**Instructions to follow:** Would you set down the lines running from the one that holds "To build all" to the final line of the listing, both included, exactly and with no others?
====================
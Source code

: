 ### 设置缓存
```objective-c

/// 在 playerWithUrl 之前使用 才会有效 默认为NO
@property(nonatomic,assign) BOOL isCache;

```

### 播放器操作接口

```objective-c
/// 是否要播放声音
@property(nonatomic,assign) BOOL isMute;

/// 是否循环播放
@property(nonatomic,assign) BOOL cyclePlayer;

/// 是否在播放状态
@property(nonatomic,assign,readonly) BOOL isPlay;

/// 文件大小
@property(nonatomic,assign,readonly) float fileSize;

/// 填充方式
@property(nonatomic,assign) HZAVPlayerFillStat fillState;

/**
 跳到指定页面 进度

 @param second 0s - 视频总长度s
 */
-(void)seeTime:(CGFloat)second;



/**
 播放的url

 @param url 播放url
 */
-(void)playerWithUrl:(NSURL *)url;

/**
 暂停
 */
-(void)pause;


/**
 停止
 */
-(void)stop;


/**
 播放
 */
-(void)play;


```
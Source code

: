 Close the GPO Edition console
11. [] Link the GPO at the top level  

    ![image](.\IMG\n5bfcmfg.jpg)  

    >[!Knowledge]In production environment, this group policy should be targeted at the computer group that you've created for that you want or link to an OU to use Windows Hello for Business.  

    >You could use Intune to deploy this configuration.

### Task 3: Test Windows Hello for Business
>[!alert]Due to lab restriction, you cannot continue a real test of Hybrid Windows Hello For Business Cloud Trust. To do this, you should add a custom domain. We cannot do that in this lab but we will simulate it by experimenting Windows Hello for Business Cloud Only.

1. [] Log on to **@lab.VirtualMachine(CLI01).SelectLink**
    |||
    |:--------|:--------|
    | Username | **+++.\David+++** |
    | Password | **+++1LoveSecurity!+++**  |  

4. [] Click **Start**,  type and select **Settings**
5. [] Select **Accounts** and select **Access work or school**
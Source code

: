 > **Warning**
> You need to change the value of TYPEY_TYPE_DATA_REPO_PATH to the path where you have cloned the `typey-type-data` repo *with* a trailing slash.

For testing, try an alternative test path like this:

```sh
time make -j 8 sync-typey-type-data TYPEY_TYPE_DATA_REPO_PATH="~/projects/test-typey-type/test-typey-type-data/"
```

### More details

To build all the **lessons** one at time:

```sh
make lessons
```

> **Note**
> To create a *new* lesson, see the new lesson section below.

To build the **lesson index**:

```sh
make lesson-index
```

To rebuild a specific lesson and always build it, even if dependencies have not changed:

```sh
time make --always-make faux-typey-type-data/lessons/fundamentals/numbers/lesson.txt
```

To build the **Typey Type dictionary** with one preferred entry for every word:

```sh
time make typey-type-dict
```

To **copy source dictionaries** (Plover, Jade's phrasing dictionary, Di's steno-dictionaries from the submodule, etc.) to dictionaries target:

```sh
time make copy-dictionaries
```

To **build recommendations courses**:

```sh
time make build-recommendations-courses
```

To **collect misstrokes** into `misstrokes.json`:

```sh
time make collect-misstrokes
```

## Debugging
====================
**Final answer:**
To build all the **lessons** one at time:

```sh
make lessons
```

> **Note**
> To create a *new* lesson, see the new lesson section below.

To build the **lesson index**:

```sh
make lesson-index
```

To rebuild a specific lesson and always build it, even if dependencies have not changed:

```sh
time make --always-make faux-typey-type-data/lessons/fundamentals/numbers/lesson.txt
```

To build the **Typey Type dictionary** with one preferred entry for every word:

```sh
time make typey-type-dict
```

To **copy source dictionaries** (Plover, Jade's phrasing dictionary, Di's steno-dictionaries from the submodule, etc.) to dictionaries target:

```sh
time make copy-dictionaries
```

To **build recommendations courses**:

```sh
time make build-recommendations-courses
```

To **collect misstrokes** into `misstrokes.json`:

```sh
time make collect-misstrokes
```

## Debugging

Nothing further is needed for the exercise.